Output every line below exactly, please, omitting pictures.

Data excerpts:
━━━━━━━━━━

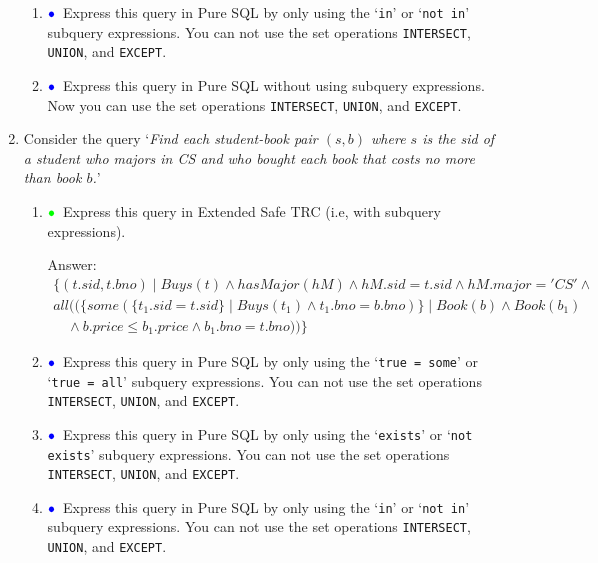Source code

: \documentclass[11pt]{article}
\newcommand{\green}[1]{{\color{green}#1}}
\newcommand{\blue}[1]{{\color{blue}#1}}
\newcommand{\greenbullet}{$\green{\bullet}$}
\newcommand{\bluebullet}{$\blue{\bullet}$}
\begin{document}
\begin{enumerate}[resume]
\begin{enumerate}
    \item  \bluebullet\  Express this query in Pure SQL by only using the `{\tt in}' or `{\tt not in}' subquery expressions.
    You can not use the set operations {\tt INTERSECT}, {\tt UNION}, and {\tt EXCEPT}.
    
    \item    \bluebullet\  Express this query in Pure SQL without using subquery expressions.
    Now you can use the set operations {\tt INTERSECT}, {\tt UNION}, and {\tt EXCEPT}.
    \end{enumerate}

\item \label{queryFour} Consider the query `\emph{Find each student-book pair $(s,b)$ where $s$ is the sid of a student who majors in CS and who bought each book that costs no more than book $b$.}'

    \begin{enumerate}
    \item \greenbullet\  Express this query in Extended Safe TRC (i.e, with subquery expressions).
    
     Answer:
    {\large
\[
\begin{array}{l}
\{(t.sid,t.bno)\mid Buys(t) \land hasMajor(hM) \land hM.sid=t.sid \land hM.major='CS' \land \\ all((\{some(\{ t_{1}.sid=t.sid\} \mid Buys(t_{1}) \land t_{1}.bno=b.bno) \}\mid Book(b)\land Book(b_{1}) \\ \quad \land b.price \leq b_{1}.price \land b_{1}.bno=t.bno))

\}
\end{array}
\]
}
    

     \item \bluebullet\ Express this query in Pure SQL by only using the `{\tt true = some}' or `{\tt true = all}' subquery expressions.
    You can not use the set operations {\tt INTERSECT}, {\tt UNION}, and {\tt EXCEPT}.
    
    \item  \bluebullet\  Express this query in Pure SQL by only using the `{\tt exists}' or `{\tt not exists}' subquery expressions.
    You can not use the set operations {\tt INTERSECT}, {\tt UNION}, and {\tt EXCEPT}.
    
   \item  \bluebullet\  Express this query in Pure SQL by only using the `{\tt in}' or `{\tt not in}' subquery expressions.
    You can not use the set operations {\tt INTERSECT}, {\tt UNION}, and {\tt EXCEPT}.
     

\end{enumerate}
\end{enumerate}
\end{document}
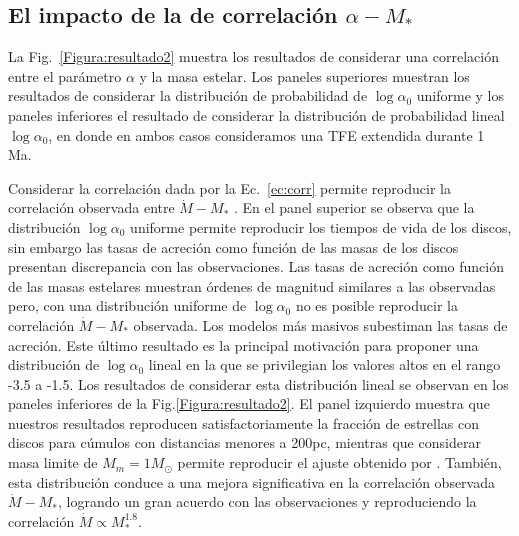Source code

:\documentclass[baaa]{baaa}
\begin{document}
\vspace{-.3cm}

\subsection{El impacto de la de correlación $\alpha - M_{*}$}

La Fig.~\ref{Figura:resultado2} muestra los resultados de considerar una correlación entre el parámetro $\alpha$ y la masa estelar. Los paneles superiores muestran los resultados de considerar la distribución de probabilidad de $\log\alpha_0$ uniforme y los paneles inferiores el resultado de considerar la distribución de probabilidad lineal $\log\alpha_0$, en donde en ambos casos consideramos una TFE extendida durante 1 Ma. 

Considerar la correlación dada por la Ec.~\ref{ec:corr} permite reproducir la correlación observada entre $\dot{M} - M_{*}$ \citep{manara2023ASPC}. En el panel superior se observa que la distribución $\log \alpha_0 $ uniforme permite reproducir los tiempos de vida de los discos, sin embargo las tasas de acreción como función de las masas de los discos presentan discrepancia con las observaciones. Las tasas de acreción como función de las masas estelares muestran órdenes de magnitud similares a las observadas pero, con una distribución uniforme de $\log\alpha_0$ no es posible reproducir la correlación  $\dot{M} - M_{*}$ observada. Los modelos más masivos subestiman las tasas de acreción. Este último resultado es la principal motivación para proponer una distribución de $\log \alpha_0$ lineal en la que se privilegian los valores altos en el rango -3.5 a -1.5. Los resultados de considerar esta distribución lineal se observan en los paneles inferiores de la Fig.\ref{Figura:resultado2}. El panel izquierdo muestra que nuestros resultados reproducen satisfactoriamente la fracción de estrellas con discos para cúmulos con distancias menores a 200pc, mientras que considerar masa limite de $M_{m}=1M_{\odot}$ permite reproducir el ajuste obtenido por \cite{MamajekE}. %
También, esta distribución conduce a una mejora significativa en la correlación observada $\dot{M}-M_*$, logrando un gran acuerdo con las observaciones y reproduciendo la correlación  $\dot{{M}}\propto {M}_{*}^{1.8}$.
\end{document}
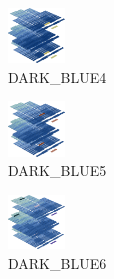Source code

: \hspace{0.1cm}
\begin{minipage}[b]{0.15\linewidth}
\begin{figure}[H]                                                          
  \centering                                                             
  \begin{adjustbox}{width=1.5cm,center}                                   
  \includegraphics[width=1.5cm]{src/colorspace_colourflow/flows/colourflow_148-45.png}%
  \end{adjustbox}                                                        
\caption*{DARK\_BLUE4}                                           
\end{figure}                                                               
\end{minipage}
\hspace{0.1cm}
\begin{minipage}[b]{0.15\linewidth}
\begin{figure}[H]                                                          
  \centering                                                             
  \begin{adjustbox}{width=1.5cm,center}                                   
  \includegraphics[width=1.5cm]{src/colorspace_colourflow/flows/colourflow_149-45.png}%
  \end{adjustbox}                                                        
\caption*{DARK\_BLUE5}                                           
\end{figure}                                                               
\end{minipage}
\hspace{0.1cm}
\begin{minipage}[b]{0.15\linewidth}
\begin{figure}[H]                                                          
  \centering                                                             
  \begin{adjustbox}{width=1.5cm,center}                                   
  \includegraphics[width=1.5cm]{src/colorspace_colourflow/flows/colourflow_150-45.png}%
  \end{adjustbox}                                                        
\caption*{DARK\_BLUE6}                                           
\end{figure}                                                               
\end{minipage}
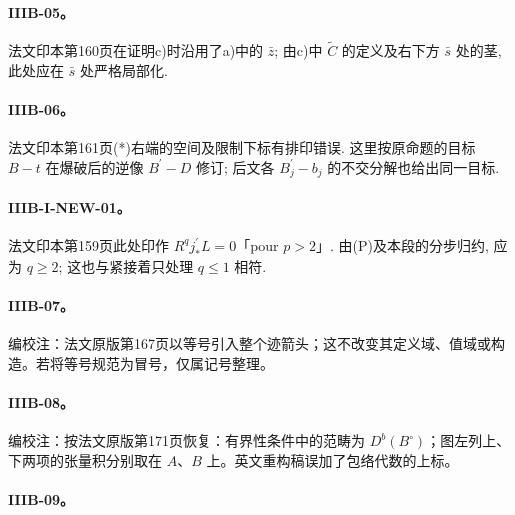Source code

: \hypertarget{collation-IIIB-05}{}

\paragraph*{IIIB-05。}

法文印本第160页在证明c)时沿用了a)中的 $\bar z$; 由c)中 $\widetilde C$ 的定义及右下方 $\bar s$ 处的茎, 此处应在 $\bar s$ 处严格局部化.

\hypertarget{collation-IIIB-06}{}

\paragraph*{IIIB-06。}

法文印本第161页(*)右端的空间及限制下标有排印错误. 这里按原命题的目标 $B-t$ 在爆破后的逆像 $B^\prime-D$ 修订; 后文各 $B^\prime_j-b_j$ 的不交分解也给出同一目标.

\hypertarget{collation-IIIB-I-NEW-01}{}

\paragraph*{IIIB-I-NEW-01。}

法文印本第159页此处印作 $R^qj^\prime_*L=0$「pour $p>2$」. 由(P)及本段的分步归约, 应为 $q\ge2$; 这也与紧接着只处理 $q\le1$ 相符.

\hypertarget{collation-IIIB-07}{}

\paragraph*{IIIB-07。}

编校注：法文原版第167页以等号引入整个迹箭头；这不改变其定义域、值域或构造。若将等号规范为冒号，仅属记号整理。

\hypertarget{collation-IIIB-08}{}

\paragraph*{IIIB-08。}

编校注：按法文原版第171页恢复：有界性条件中的范畴为 $D^b(B^\circ)$；图左列上、下两项的张量积分别取在 $A$、$B$ 上。英文重构稿误加了包络代数的上标。

\hypertarget{collation-IIIB-09}{}

\paragraph*{IIIB-09。}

━━━━━━━━━━

Response below:
Source code

: \documentclass[11pt]{article}
\newcommand{\green}[1]{{\color{green}#1}}
\newcommand{\blue}[1]{{\color{blue}#1}}
\newcommand{\greenbullet}{$\green{\bullet}$}
\newcommand{\bluebullet}{$\blue{\bullet}$}
\begin{document}
\begin{enumerate}[resume]
\begin{enumerate}
    \item  \bluebullet\  Express this query in Pure SQL by only using the `{\tt in}' or `{\tt not in}' subquery expressions.
    You can not use the set operations {\tt INTERSECT}, {\tt UNION}, and {\tt EXCEPT}.
    
    \item    \bluebullet\  Express this query in Pure SQL without using subquery expressions.
    Now you can use the set operations {\tt INTERSECT}, {\tt UNION}, and {\tt EXCEPT}.
    \end{enumerate}

\item \label{queryFour} Consider the query `\emph{Find each student-book pair $(s,b)$ where $s$ is the sid of a student who majors in CS and who bought each book that costs no more than book $b$.}'

    \begin{enumerate}
    \item \greenbullet\  Express this query in Extended Safe TRC (i.e, with subquery expressions).
    
     Answer:
    {\large
\[
\begin{array}{l}
\{(t.sid,t.bno)\mid Buys(t) \land hasMajor(hM) \land hM.sid=t.sid \land hM.major='CS' \land \\ all((\{some(\{ t_{1}.sid=t.sid\} \mid Buys(t_{1}) \land t_{1}.bno=b.bno) \}\mid Book(b)\land Book(b_{1}) \\ \quad \land b.price \leq b_{1}.price \land b_{1}.bno=t.bno))

\}
\end{array}
\]
}
    

     \item \bluebullet\ Express this query in Pure SQL by only using the `{\tt true = some}' or `{\tt true = all}' subquery expressions.
    You can not use the set operations {\tt INTERSECT}, {\tt UNION}, and {\tt EXCEPT}.
    
    \item  \bluebullet\  Express this query in Pure SQL by only using the `{\tt exists}' or `{\tt not exists}' subquery expressions.
    You can not use the set operations {\tt INTERSECT}, {\tt UNION}, and {\tt EXCEPT}.
    
   \item  \bluebullet\  Express this query in Pure SQL by only using the `{\tt in}' or `{\tt not in}' subquery expressions.
    You can not use the set operations {\tt INTERSECT}, {\tt UNION}, and {\tt EXCEPT}.
     

\end{enumerate}
\end{enumerate}
\end{document}
Source code

:\documentclass[baaa]{baaa}
\begin{document}
\vspace{-.3cm}

\subsection{El impacto de la de correlación $\alpha - M_{*}$}

La Fig.~\ref{Figura:resultado2} muestra los resultados de considerar una correlación entre el parámetro $\alpha$ y la masa estelar. Los paneles superiores muestran los resultados de considerar la distribución de probabilidad de $\log\alpha_0$ uniforme y los paneles inferiores el resultado de considerar la distribución de probabilidad lineal $\log\alpha_0$, en donde en ambos casos consideramos una TFE extendida durante 1 Ma. 

Considerar la correlación dada por la Ec.~\ref{ec:corr} permite reproducir la correlación observada entre $\dot{M} - M_{*}$ \citep{manara2023ASPC}. En el panel superior se observa que la distribución $\log \alpha_0 $ uniforme permite reproducir los tiempos de vida de los discos, sin embargo las tasas de acreción como función de las masas de los discos presentan discrepancia con las observaciones. Las tasas de acreción como función de las masas estelares muestran órdenes de magnitud similares a las observadas pero, con una distribución uniforme de $\log\alpha_0$ no es posible reproducir la correlación  $\dot{M} - M_{*}$ observada. Los modelos más masivos subestiman las tasas de acreción. Este último resultado es la principal motivación para proponer una distribución de $\log \alpha_0$ lineal en la que se privilegian los valores altos en el rango -3.5 a -1.5. Los resultados de considerar esta distribución lineal se observan en los paneles inferiores de la Fig.\ref{Figura:resultado2}. El panel izquierdo muestra que nuestros resultados reproducen satisfactoriamente la fracción de estrellas con discos para cúmulos con distancias menores a 200pc, mientras que considerar masa limite de $M_{m}=1M_{\odot}$ permite reproducir el ajuste obtenido por \cite{MamajekE}. %
También, esta distribución conduce a una mejora significativa en la correlación observada $\dot{M}-M_*$, logrando un gran acuerdo con las observaciones y reproduciendo la correlación  $\dot{{M}}\propto {M}_{*}^{1.8}$.
\end{document}
Source code

: \hspace{0.1cm}
\begin{minipage}[b]{0.15\linewidth}
\begin{figure}[H]                                                          
  \centering                                                             
  \begin{adjustbox}{width=1.5cm,center}                                   
  \includegraphics[width=1.5cm]{src/colorspace_colourflow/flows/colourflow_148-45.png}%
  \end{adjustbox}                                                        
\caption*{DARK\_BLUE4}                                           
\end{figure}                                                               
\end{minipage}
\hspace{0.1cm}
\begin{minipage}[b]{0.15\linewidth}
\begin{figure}[H]                                                          
  \centering                                                             
  \begin{adjustbox}{width=1.5cm,center}                                   
  \includegraphics[width=1.5cm]{src/colorspace_colourflow/flows/colourflow_149-45.png}%
  \end{adjustbox}                                                        
\caption*{DARK\_BLUE5}                                           
\end{figure}                                                               
\end{minipage}
\hspace{0.1cm}
\begin{minipage}[b]{0.15\linewidth}
\begin{figure}[H]                                                          
  \centering                                                             
  \begin{adjustbox}{width=1.5cm,center}                                   
  \includegraphics[width=1.5cm]{src/colorspace_colourflow/flows/colourflow_150-45.png}%
  \end{adjustbox}                                                        
\caption*{DARK\_BLUE6}                                           
\end{figure}                                                               
\end{minipage}
Source code

: \hypertarget{collation-IIIB-05}{}

\paragraph*{IIIB-05。}

法文印本第160页在证明c)时沿用了a)中的 $\bar z$; 由c)中 $\widetilde C$ 的定义及右下方 $\bar s$ 处的茎, 此处应在 $\bar s$ 处严格局部化.

\hypertarget{collation-IIIB-06}{}

\paragraph*{IIIB-06。}

法文印本第161页(*)右端的空间及限制下标有排印错误. 这里按原命题的目标 $B-t$ 在爆破后的逆像 $B^\prime-D$ 修订; 后文各 $B^\prime_j-b_j$ 的不交分解也给出同一目标.

\hypertarget{collation-IIIB-I-NEW-01}{}

\paragraph*{IIIB-I-NEW-01。}

法文印本第159页此处印作 $R^qj^\prime_*L=0$「pour $p>2$」. 由(P)及本段的分步归约, 应为 $q\ge2$; 这也与紧接着只处理 $q\le1$ 相符.

\hypertarget{collation-IIIB-07}{}

\paragraph*{IIIB-07。}

编校注：法文原版第167页以等号引入整个迹箭头；这不改变其定义域、值域或构造。若将等号规范为冒号，仅属记号整理。

\hypertarget{collation-IIIB-08}{}

\paragraph*{IIIB-08。}

编校注：按法文原版第171页恢复：有界性条件中的范畴为 $D^b(B^\circ)$；图左列上、下两项的张量积分别取在 $A$、$B$ 上。英文重构稿误加了包络代数的上标。

\hypertarget{collation-IIIB-09}{}

\paragraph*{IIIB-09。}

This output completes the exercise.